Just this morning United Parcel Service (UPS) issued a big earnings miss and guided down for 2015.  There were several reasons cited for the disappointing numbers, one surprising, weak domestic demand, and one not surprising, currency headwinds.

It seems like every step of the way of our economic recovery there has excuses why U.S. companies have failed to deliver meaningful top line revenue growth, yet companies continue to buyback shares with cheap money and manage bottom line growth, giving the appearance of growth and reasonable valuation.
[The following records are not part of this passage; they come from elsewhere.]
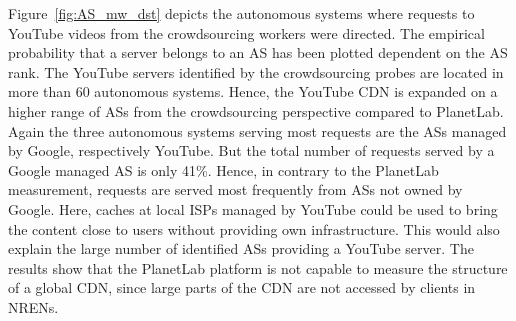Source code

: 
Figure~\ref{fig:AS_mw_dst} depicts the autonomous systems where requests to YouTube videos from  the crowdsourcing workers were directed.
The empirical probability that a server belongs to an AS has been plotted dependent on the AS rank.
The YouTube servers identified by the crowdsourcing probes are located in more than 60 autonomous systems.
Hence, the YouTube CDN is expanded on a higher range of ASs from the crowdsourcing perspective compared to PlanetLab.
Again the three autonomous systems serving most requests are the ASs managed by Google, respectively YouTube.
But the total number of requests served by a Google managed AS is only 41\%.
Hence, in contrary to the PlanetLab measurement, requests are served most frequently from ASs not owned by Google.
Here, caches at local ISPs  managed by YouTube could be used to bring the content close to users without providing own infrastructure.
This would also explain the large number of identified ASs providing a YouTube server.
The results show that the PlanetLab platform is not capable to measure the structure of a global CDN, since large parts of the CDN are not accessed by clients in NRENs.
Shares of UPS are trading down $10 in the pre-market, or about 9%.  What’s surprising to be me is that this sharp decline comes after yesterday’s breakout to new all time highs:

UPS 1yr chart from Bloomberg
UPS 1yr chart from Bloomberg

From purely a technical standpoint I suspect $105 (highlighted above in red) should be fairly staunch resistance, and a fairly good chance that we see $100 in the coming days.  But to reiterate, a $100 billion market cap company like UPS shedding nearly 10% of its market value from all time highs should be slightly disconcerting for investors.  It seems that so far in this earnings season investors are shooting first and asking questions later, with dramatic declines for misses with beats mildly rewarded (NFLX was definitely an outlier).

If we were playing would you rather heading into UPS Q4, I think it is safe to assume that UPS trading at 20x expected 2015 eps growth on expected sales growth of 5% vs Fedex (FDX) trading at the same forward earnings multiple with same expected sales growth, but 23% earnings growth, I think it’s a fairly easy choice.

At this point though, UPS’s 2.35% dividend yield gonna get a healthy pop close to $100, and could be a decent spot to take a shot on the long side if the stock gets washed out over the next couple of trading days as expectations will come down below guidance I expect.  We will keep our eyes on this one.